Stored dataset items
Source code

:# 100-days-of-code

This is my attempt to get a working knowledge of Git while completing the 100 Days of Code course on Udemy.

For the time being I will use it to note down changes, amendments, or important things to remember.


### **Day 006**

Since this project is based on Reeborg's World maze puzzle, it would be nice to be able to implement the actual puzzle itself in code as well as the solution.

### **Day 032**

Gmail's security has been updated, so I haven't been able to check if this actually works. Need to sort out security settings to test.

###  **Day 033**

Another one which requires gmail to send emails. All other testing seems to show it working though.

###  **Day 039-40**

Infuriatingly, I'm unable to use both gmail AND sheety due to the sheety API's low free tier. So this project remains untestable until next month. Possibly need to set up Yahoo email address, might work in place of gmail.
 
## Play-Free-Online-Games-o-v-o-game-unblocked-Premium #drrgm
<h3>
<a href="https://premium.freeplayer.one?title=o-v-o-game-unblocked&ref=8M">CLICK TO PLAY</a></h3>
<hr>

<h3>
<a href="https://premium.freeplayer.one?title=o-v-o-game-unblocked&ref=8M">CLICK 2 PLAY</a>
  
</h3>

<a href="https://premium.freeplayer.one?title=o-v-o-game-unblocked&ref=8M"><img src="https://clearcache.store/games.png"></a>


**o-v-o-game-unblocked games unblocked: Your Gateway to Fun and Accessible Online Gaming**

PROBLEM STATEMENT
Repeat each line of the data exactly as it appears above.

RESULT OF THIS EXERCISE
Source code

:# 100-days-of-code

This is my attempt to get a working knowledge of Git while completing the 100 Days of Code course on Udemy.

For the time being I will use it to note down changes, amendments, or important things to remember.


### **Day 006**

Since this project is based on Reeborg's World maze puzzle, it would be nice to be able to implement the actual puzzle itself in code as well as the solution.

### **Day 032**

Gmail's security has been updated, so I haven't been able to check if this actually works. Need to sort out security settings to test.

###  **Day 033**

Another one which requires gmail to send emails. All other testing seems to show it working though.

###  **Day 039-40**

Infuriatingly, I'm unable to use both gmail AND sheety due to the sheety API's low free tier. So this project remains untestable until next month. Possibly need to set up Yahoo email address, might work in place of gmail.
 
## Play-Free-Online-Games-o-v-o-game-unblocked-Premium #drrgm
<h3>
<a href="https://premium.freeplayer.one?title=o-v-o-game-unblocked&ref=8M">CLICK TO PLAY</a></h3>
<hr>

<h3>
<a href="https://premium.freeplayer.one?title=o-v-o-game-unblocked&ref=8M">CLICK 2 PLAY</a>
  
</h3>

<a href="https://premium.freeplayer.one?title=o-v-o-game-unblocked&ref=8M"><img src="https://clearcache.store/games.png"></a>


**o-v-o-game-unblocked games unblocked: Your Gateway to Fun and Accessible Online Gaming**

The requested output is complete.